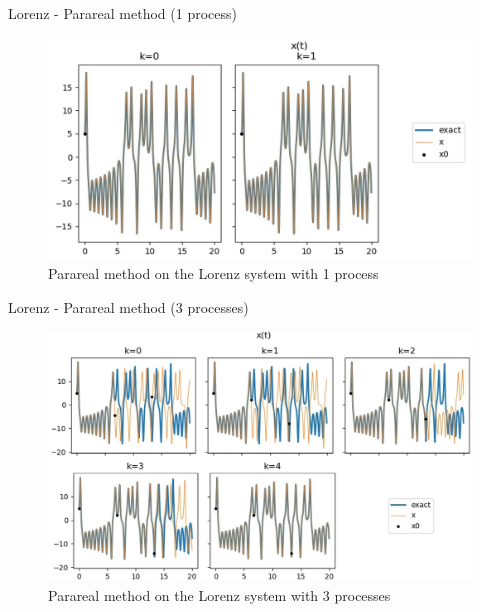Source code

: 	\begin{frame}{Lorenz - Parareal method (1 process)}
	
	\begin{minipage}{\linewidth}
	\begin{figure}
		\centering       
		\includegraphics[width=0.95\linewidth]{"images/parareal/lorenz_1p.jpg"}
		\caption{Parareal method on the Lorenz system with 1 process}
	\end{figure}
	\end{minipage}

	\end{frame}
	\begin{frame}{Lorenz - Parareal method (3 processes)}

	\begin{minipage}{\linewidth}
	\begin{figure}
		\centering       
		\includegraphics[width=0.85\linewidth]{"images/parareal/lorenz_3p.jpg"}
		\caption{Parareal method on the Lorenz system with 3 processes}
	\end{figure}
	\end{minipage}
	
	\end{frame}
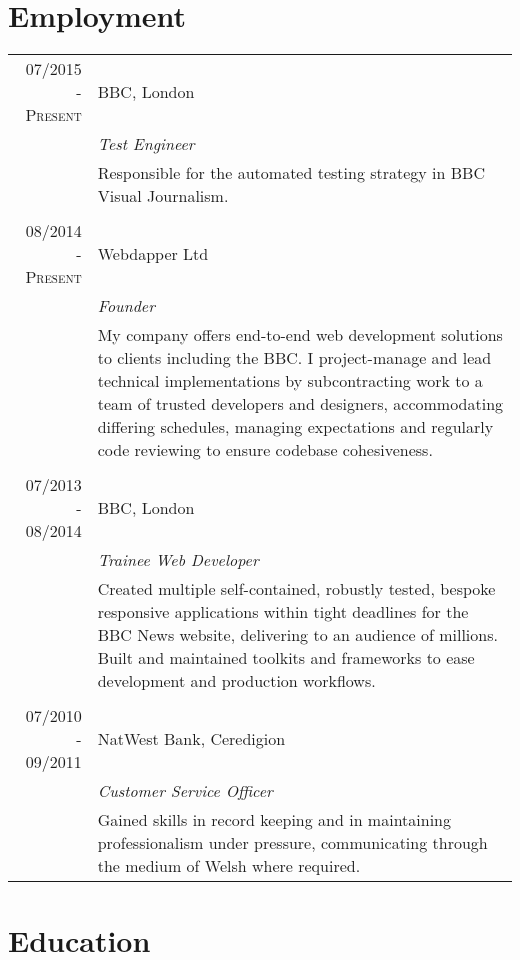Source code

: \documentclass[class=article, crop=false]{standalone}
\begin{document}
\section{Employment}
\begin{tabular}{r|p{11cm}}
\textsc{07/2015 - Present} & BBC, London
\\&\emph{Test Engineer}
\\&\footnotesize{Responsible for the automated testing strategy in BBC Visual Journalism.}
\\\multicolumn{2}{c}{} \\
\textsc{08/2014 - Present} & Webdapper Ltd
\\&\emph{Founder}
\\&\footnotesize{My company offers end-to-end web development solutions to clients including the BBC. I project-manage and lead technical implementations by subcontracting work to a team of trusted developers and designers, accommodating differing schedules, managing expectations and regularly code reviewing to ensure codebase cohesiveness.}
\\\multicolumn{2}{c}{} \\
\textsc{07/2013 - 08/2014} & BBC, London
\\&\emph{Trainee Web Developer}
\\&\footnotesize{Created multiple self-contained, robustly tested, bespoke responsive applications within tight deadlines for the BBC News website, delivering to an audience of millions. Built and maintained toolkits and frameworks to ease development and production workflows.}
\\\multicolumn{2}{c}{} \\
\textsc{07/2010 - 09/2011} & NatWest Bank, Ceredigion
\\&\emph{Customer Service Officer}
\\&\footnotesize{Gained skills in record keeping and in maintaining professionalism under pressure, communicating through the medium of Welsh where required.}
\end{tabular}

\section{Education}
\end{document}

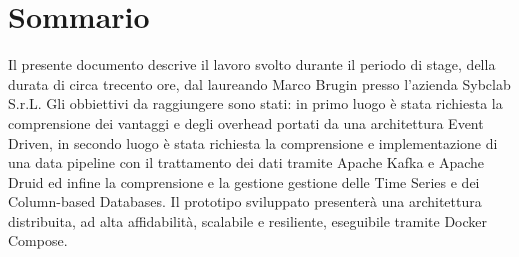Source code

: \cleardoublepage
{}
{}
\begingroup
\let\clearpage\relax
\let\cleardoublepage\relax
\let\cleardoublepage\relax

\chapter*{Sommario}

Il presente documento descrive il lavoro svolto durante il periodo di stage, della durata di circa trecento ore, dal laureando Marco Brugin presso l'azienda Sybclab S.r.L.
Gli obbiettivi da raggiungere sono stati:
in primo luogo è stata richiesta la comprensione dei vantaggi e degli overhead portati da una architettura Event Driven,
in secondo luogo è stata richiesta la comprensione e implementazione di una data pipeline con il trattamento dei dati tramite Apache Kafka e Apache Druid ed infine la comprensione e la gestione gestione delle Time Series e dei Column-based Databases.
Il prototipo sviluppato presenterà una architettura distribuita, ad alta affidabilità, scalabile e resiliente, eseguibile tramite Docker Compose.



\endgroup

\vfill

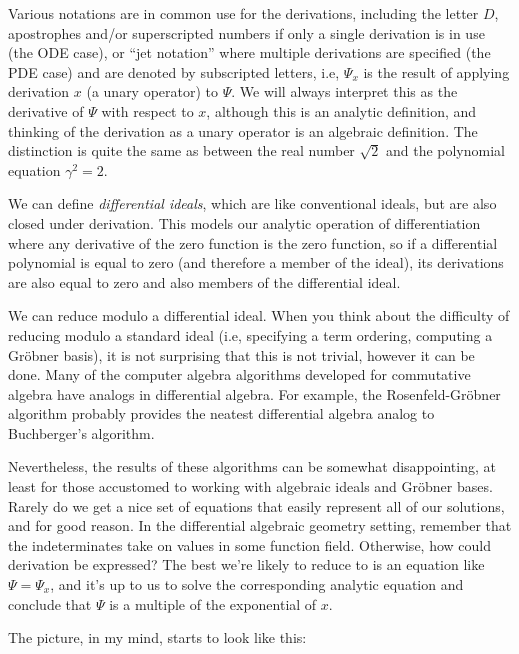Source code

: \documentclass{article}
\begin{document}
Various notations are in common use for the derivations, including
the letter $D$, apostrophes and/or superscripted numbers if only
a single derivation is in use (the ODE case), or ``jet notation'' where multiple derivations are specified (the PDE case)
and are denoted by subscripted letters, i.e, $\Psi_x$
is the result of applying derivation $x$ (a unary operator)
to $\Psi$.  We will always interpret this as the derivative
of $\Psi$ with respect to $x$, although this is an analytic
definition, and thinking of the derivation as a unary operator
is an algebraic definition.  The distinction is quite the same
as between the real number $\sqrt{2}$ and the polynomial
equation $\gamma^2=2$.

We can define {\it differential ideals}, which are like conventional
ideals, but are also closed under derivation.  This models
our analytic operation of differentiation where any derivative
of the zero function is the zero function, so if a differential
polynomial is equal to zero (and therefore a member of the ideal),
its derivations are also equal to zero and also members of the
differential ideal.

We can reduce modulo a differential ideal.  When you think about the difficulty
of reducing modulo a standard ideal (i.e, specifying a term ordering,
computing a Gr\"obner basis), it is not surprising that this is
not trivial, however it can be done.
Many of the computer algebra algorithms developed for commutative algebra have analogs
in differential algebra.  For example, the Rosenfeld-Gr\"obner algorithm probably
provides the neatest differential algebra analog to Buchberger's algorithm.

Nevertheless, the results of these algorithms can be somewhat disappointing,
at least for those accustomed to working with algebraic ideals and Gr\"obner bases.
Rarely do we get a nice set of equations that easily represent all of our solutions,
and for good reason.  In the differential algebraic geometry setting, remember that the indeterminates
take on values in some function field.  Otherwise, how could derivation be expressed?
The best we're likely to reduce to is an equation like $\Psi=\Psi_x$, and it's up to us
to solve the corresponding analytic equation and conclude that $\Psi$ is a multiple of the exponential of $x$.

The picture, in my mind, starts to look like this:
\end{document}
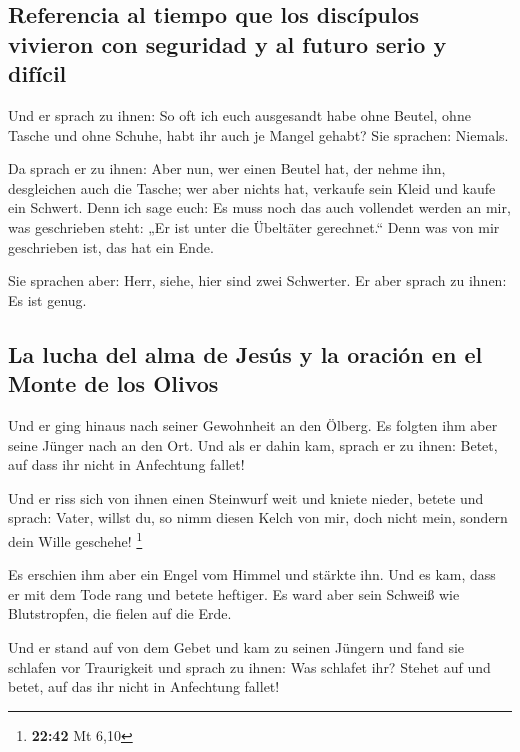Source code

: \hypertarget{referencia-al-tiempo-que-los-discuxedpulos-vivieron-con-seguridad-y-al-futuro-serio-y-difuxedcil}{%
\subsection{Referencia al tiempo que los discípulos vivieron con
seguridad y al futuro serio y
difícil}\label{referencia-al-tiempo-que-los-discuxedpulos-vivieron-con-seguridad-y-al-futuro-serio-y-difuxedcil}}

 Und er sprach zu ihnen: So oft ich euch ausgesandt habe
ohne Beutel, ohne Tasche und ohne Schuhe, habt ihr auch je Mangel
gehabt? Sie sprachen: Niemals.

 Da sprach er zu ihnen: Aber nun, wer einen Beutel hat,
der nehme ihn, desgleichen auch die Tasche; wer aber nichts hat,
verkaufe sein Kleid und kaufe ein Schwert.  Denn ich sage
euch: Es muss noch das auch vollendet werden an mir, was geschrieben
steht: „Er ist unter die Übeltäter gerechnet.`` Denn was von mir
geschrieben ist, das hat ein Ende.

 Sie sprachen aber: Herr, siehe, hier sind zwei
Schwerter. Er aber sprach zu ihnen: Es ist genug.

\hypertarget{la-lucha-del-alma-de-jesuxfas-y-la-oraciuxf3n-en-el-monte-de-los-olivos}{%
\subsection{La lucha del alma de Jesús y la oración en el Monte de los
Olivos}\label{la-lucha-del-alma-de-jesuxfas-y-la-oraciuxf3n-en-el-monte-de-los-olivos}}

 Und er ging hinaus nach seiner Gewohnheit an den Ölberg.
Es folgten ihm aber seine Jünger nach an den Ort.  Und
als er dahin kam, sprach er zu ihnen: Betet, auf dass ihr nicht in
Anfechtung fallet!

 Und er riss sich von ihnen einen Steinwurf weit und
kniete nieder, betete  und sprach: Vater, willst du, so
nimm diesen Kelch von mir, doch nicht mein, sondern dein Wille geschehe!
\footnote{\textbf{22:42} Mt 6,10}

 Es erschien ihm aber ein Engel vom Himmel und stärkte
ihn.  Und es kam, dass er mit dem Tode rang und betete
heftiger. Es ward aber sein Schweiß wie Blutstropfen, die fielen auf die
Erde.

 Und er stand auf von dem Gebet und kam zu seinen Jüngern
und fand sie schlafen vor Traurigkeit  und sprach zu
ihnen: Was schlafet ihr? Stehet auf und betet, auf das ihr nicht in
Anfechtung fallet!

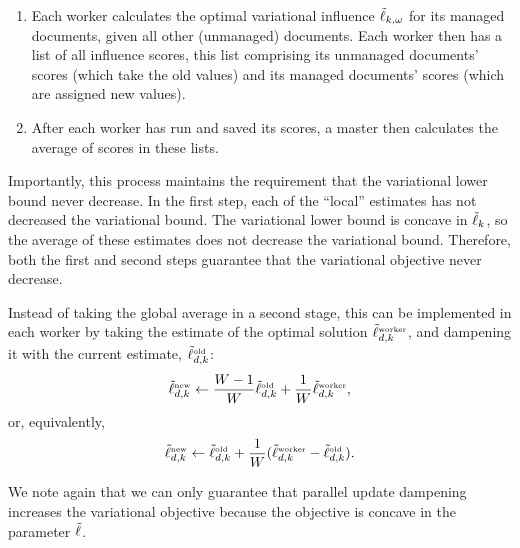 \begin{enumerate}
\item Each worker calculates the optimal variational influence
  $\tilde{\ell}_{k,\omega}$ for its managed documents, given all other
  (unmanaged) documents.  Each worker then has a list of all influence
  scores, this list comprising its unmanaged documents' scores (which take the
  old values) and its managed documents' scores (which are assigned new
  values).
  
\item After each worker has run and saved its scores, a master then
  calculates the average of scores in these lists.
\end{enumerate}
Importantly, this process maintains the requirement that the
variational lower bound never decrease.  In the first step, each of
the ``local'' estimates has not decreased the variational bound.  The
variational lower bound is concave in $\tilde{\ell}_{k}$, so the average of
these estimates does not decrease the variational bound.  Therefore,
both the first and second steps guarantee that the variational
objective never decrease.

Instead of taking the global average in a second stage, this can be
implemented in each worker by taking the estimate of the optimal
solution $\tilde{\ell}^{\mbox{\tiny worker}}_{d,k}$, and dampening it with
the current estimate, $\tilde{\ell}^{\mbox{\tiny old}}_{d,k}$:
 \[
  \tilde{\ell}^{\mbox{\tiny new}}_{d,k} \gets \frac{W - 1}{W} \tilde{\ell}^{\mbox{\tiny old}}_{d,k} + \frac{1}{W} \tilde{\ell}^{\mbox{\tiny worker}}_{d,k},
\]
or, equivalently,
 \[
 \tilde{\ell}^{\mbox{\tiny new}}_{d,k} \gets \tilde{\ell}^{\mbox{\tiny old}}_{d,k} + \frac{1}{W} (\tilde{\ell}^{\mbox{\tiny worker}}_{d,k} - \tilde{\ell}^{\mbox{\tiny old}}_{d,k}).
\]

We note again that we can only guarantee that parallel update
dampening increases the variational objective because the objective is
concave in the parameter $\tilde{\ell}$.
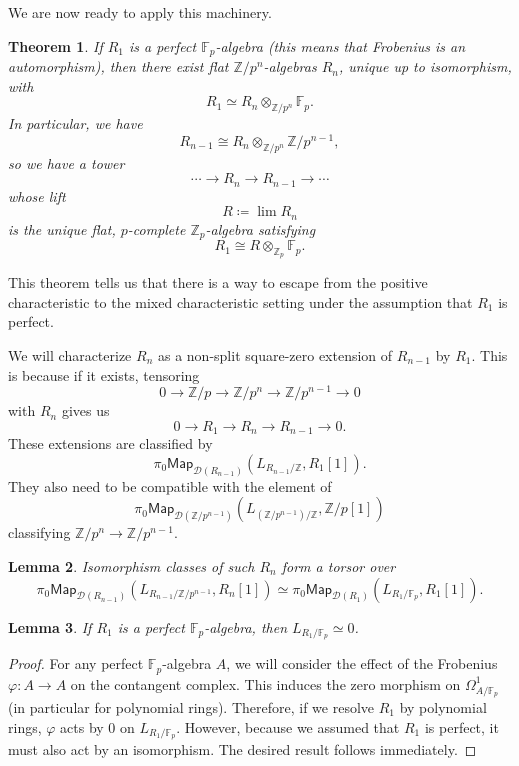 \documentclass[10pt, oneside]{memoir}
\newtheorem{thm}{Theorem}[subsection]
\newtheorem{lem}[thm]{Lemma}
\theoremstyle{definition}
\theoremstyle{remark}
\theoremstyle{plain}
\theoremstyle{definition}
\theoremstyle{remark}
\newcommand{\Z}{\mathbb{Z}}
\newcommand{\F}{\mathbb{F}}
\newcommand{\mc}[1]{\mathcal{#1}}
\newcommand{\ms}[1]{\mathsf{#1}}
\newcommand{\1}{\mathbf{1}}
\newcommand{\2}{\mathbf{2}}
\newcommand{\3}{\mathbf{3}}
\begin{document}
We are now ready to apply this machinery.
\begin{thm}\label{thm:wittvectors}
    If $R_1$ is a perfect $\F_p$-algebra (this means that Frobenius is an automorphism), then there exist flat $\Z/p^n$-algebras $R_n$, unique up to isomorphism, with 
    \[ R_1 \simeq R_n \otimes_{\Z/p^n} \F_p. \]
    In particular, we have
    \[ R_{n-1} \cong R_n \otimes_{\Z/p^n} \Z/p^{n-1}, \]
    so we have a tower
    \[ \cdots \to R_n \to R_{n-1} \to \cdots \]
    whose lift
    \[ R \coloneqq \lim R_n \]
    is the unique flat, $p$-complete $\Z_p$-algebra satisfying
    \[ R_1 \cong R \otimes_{\Z_p} \F_p. \]
\end{thm}

This theorem tells us that there is a way to escape from the positive characteristic to the mixed characteristic setting under the assumption that $R_1$ is perfect.

We will characterize $R_n$ as a non-split square-zero extension of $R_{n-1}$ by $R_1$. This is because if it exists, tensoring
\[ 0 \to \Z/p \to \Z/p^n \to \Z/p^{n-1} \to 0 \]
with $R_n$ gives us
\[ 0 \to R_1 \to R_n \to R_{n-1} \to 0. \]
These extensions are classified by
\[ \pi_0 \ms{Map}_{\mc{D}(R_{n-1})} (L_{R_{n-1}/\Z}, R_1 [1]). \]
They also need to be compatible with the element of
\[ \pi_0 \ms{Map}_{\mc{D}(\Z/p^{n-1})}(L_{(\Z/p^{n-1})/\Z}, \Z/p[1]) \]
classifying $\Z/p^n \to \Z/p^{n-1}$.

\begin{lem}
    Isomorphism classes of such $R_n$ form a torsor over
    \[ \pi_0 \ms{Map}_{\mc{D}(R_{n-1})} (L_{R_{n-1}/\Z/p^{n-1}}, R_n[1]) \simeq \pi_0 \ms{Map}_{\mc{D}(R_1)} (L_{R_1/\F_p}, R_1[1]). \]
\end{lem}

\begin{lem}
    If $R_1$ is a perfect $\F_p$-algebra, then $L_{R_1/\F_p} \simeq 0$.
\end{lem}

\begin{proof}
    For any perfect $\F_p$-algebra $A$, we will consider the effect of the Frobenius $\varphi \colon A \to A$ on the contangent complex. This induces the zero morphism on $\Omega^1_{A/\F_p}$ (in particular for polynomial rings). Therefore, if we resolve $R_1$ by polynomial rings, $\varphi$ acts by $0$ on $L_{R_1/\F_p}$. However, because we assumed that $R_1$ is perfect, it must also act by an isomorphism. The desired result follows immediately.
\end{proof}
\end{document}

---

> Exercise details
Output only the lines above from the line that holds "Il presente documento" through the line that holds "and are denoted", both ends included, and exclude pictures.

> Response area
Il presente documento descrive il lavoro svolto durante il periodo di stage, della durata di circa trecento ore, dal laureando Marco Brugin presso l'azienda Sybclab S.r.L.
Gli obbiettivi da raggiungere sono stati:
in primo luogo è stata richiesta la comprensione dei vantaggi e degli overhead portati da una architettura Event Driven,
in secondo luogo è stata richiesta la comprensione e implementazione di una data pipeline con il trattamento dei dati tramite Apache Kafka e Apache Druid ed infine la comprensione e la gestione gestione delle Time Series e dei Column-based Databases.
Il prototipo sviluppato presenterà una architettura distribuita, ad alta affidabilità, scalabile e resiliente, eseguibile tramite Docker Compose.



\endgroup

\vfill

Source code

: \documentclass{article}
\begin{document}
Various notations are in common use for the derivations, including
the letter $D$, apostrophes and/or superscripted numbers if only
a single derivation is in use (the ODE case), or ``jet notation'' where multiple derivations are specified (the PDE case)
and are denoted by subscripted letters, i.e, $\Psi_x$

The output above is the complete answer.